[Vid Prislan is a Research Fellow PhD-candidate at the Grotius Centre for International Legal Studies of Leiden University]
First of all, I would like to thank the editors of
Opinio Juris for providing me with the opportunity to briefly present the arguments which I raise in my chapter in
Investment Law within International Law: Integrationist Perspectives.
My chapter deals very broadly with the issue of non-investment obligations in investment treaty arbitration. It does so by exploring how investment tribunals can consider (and take into account) arguments based on sources of obligations other than those under investment treaties.

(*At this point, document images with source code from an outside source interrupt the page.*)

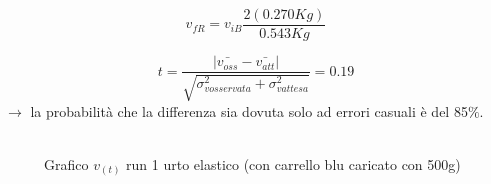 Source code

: \documentclass[a4paper]{article}
\theoremstyle{definition}
\begin{document}
\[v_{f R} = v_{i B} \frac{2 (0.270 Kg)}{0.543 Kg}\]

\[t = \frac{ \left |\bar{v_{oss}}  - \bar{v_{att}} \right |}{\sqrt{\sigma_{vosservata}^{2}+ \sigma_{vattesa}^{2}}} = 0.19\]
\noindent \(\rightarrow\) la probabilità che la differenza sia dovuta solo ad errori casuali è del 85\(\%\).\\\\

\begin{figure}[!ht]
	\captionsetup{labelformat=empty}
	\caption{Grafico \(v_{(t)}\) run 1 urto elastico (con carrello blu caricato con 500g)}
	
\end{figure}
\end{document}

The possibility of considering non-investment obligations has occasionally been questioned by reference to the limited jurisdictional competence of investment tribunals. Indeed, the jurisdiction of these tribunals is not unqualified, but limited by the extent to which the States assented to it in the underlying investment treaty – that is, potentially confined only to pronouncing upon alleged violations of the substantive rights under the treaty. Yet, I argue, first of all, that jurisdictional limitations do not necessarily restrict the scope of the law applicable to the dispute. In most cases, in fact, investment tribunals will enjoy broad latitude with regard to the scope of the legal rules that they are entitled to apply, which makes it possible for them to consider, and indeed apply, obligations other than those under the treaty. Second, I contend that investment agreements were not conceived as self-contained regimes, and therefore, cannot be applied in isolation of other rules and principles of international law. In particular, I argue that, at the very least, rules of customary international law, as well as general principles of law remain applicable, to the extent that their application has not been excluded by the investment treaty as
lex specialis.
Even if one accepts that jurisdictional limitations potentially prevent investment tribunals from directly adjudicating upon claims based on non-investment obligations, there is no impediment for investment tribunals to consider these rules when constructing the meaning of the substantive protections laid down in an investment treaty. I suggest that some of the jurisdictional limitations may be overcome by taking account of non-investment obligations in the process of
interpreting the provisions of the investment treaty. I focus specifically on three interpretative techniques that can be applied by investment tribunals for this purpose.